__Instructions for the task__:
Sift the material for lines containing "Person", and return them.

__Dataset extract__:
· · · ·
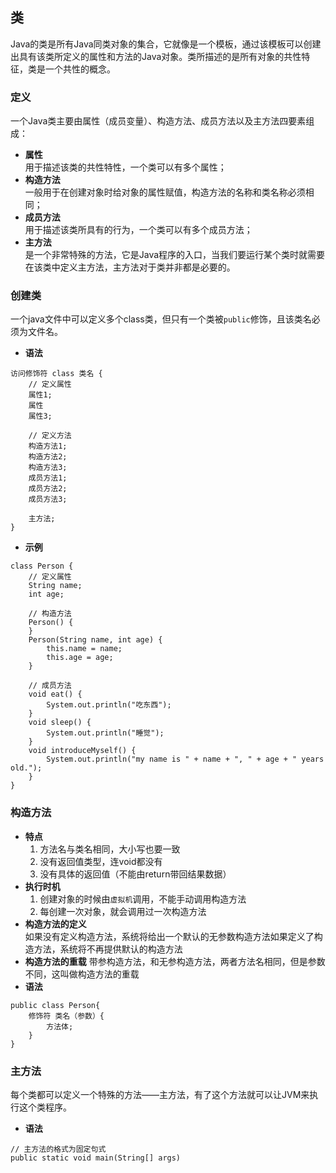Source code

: ## 类
Java的类是所有Java同类对象的集合，它就像是一个模板，通过该模板可以创建出具有该类所定义的属性和方法的Java对象。类所描述的是所有对象的共性特征，类是一个共性的概念。

### 定义
一个Java类主要由属性（成员变量）、构造方法、成员方法以及主方法四要素组成：
- **属性**  
	用于描述该类的共性特性，一个类可以有多个属性；
- **构造方法**  
	一般用于在创建对象时给对象的属性赋值，构造方法的名称和类名称必须相同；
- **成员方法**  
	用于描述该类所具有的行为，一个类可以有多个成员方法；
- **主方法**  
	是一个非常特殊的方法，它是Java程序的入口，当我们要运行某个类时就需要在该类中定义主方法，主方法对于类并非都是必要的。
### 创建类
一个java文件中可以定义多个class类，但只有一个类被`public`修饰，且该类名必须为文件名。
- **语法**  
```
访问修饰符 class 类名 {
    // 定义属性
    属性1;
    属性
    属性3;
    
    // 定义方法
    构造方法1;
    构造方法2;
    构造方法3;
    成员方法1;
    成员方法2;
    成员方法3;
    
    主方法;
}
```
- **示例**  
```
class Person {  
    // 定义属性  
    String name;  
    int age;  
    
    // 构造方法  
    Person() {  
    }    
    Person(String name, int age) {  
        this.name = name;  
        this.age = age;  
    }  
    
    // 成员方法  
    void eat() {  
        System.out.println("吃东西");  
    }  
    void sleep() {  
        System.out.println("睡觉");  
    }  
    void introduceMyself() {  
        System.out.println("my name is " + name + ", " + age + " years old.");  
    }  
}
```
### 构造方法
- **特点**  
	1. 方法名与类名相同，大小写也要一致
	2. 没有返回值类型，连void都没有
	3. 没有具体的返回值（不能由return带回结果数据）
- **执行时机**  
	1. 创建对象的时候由`虚拟机`调用，不能手动调用构造方法
	2. 每创建一次对象，就会调用过一次构造方法
- **构造方法的定义**  
	如果没有定义构造方法，系统将给出一个默认的无参数构造方法如果定义了构造方法，系统将不再提供默认的构造方法
- **构造方法的重载** 
	带参构造方法，和无参构造方法，两者方法名相同，但是参数不同，这叫做构造方法的重载
- **语法**
```
public class Person{  
    修饰符 类名（参数）{  
        方法体;  
    }  
}
```
### 主方法
每个类都可以定义一个特殊的方法——主方法，有了这个方法就可以让JVM来执行这个类程序。
- **语法**  
```
// 主方法的格式为固定句式
public static void main(String[] args)
```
· · · ·
__Task solution__:
class Person {  
    Person() {  
    Person(String name, int age) {  
public class Person{  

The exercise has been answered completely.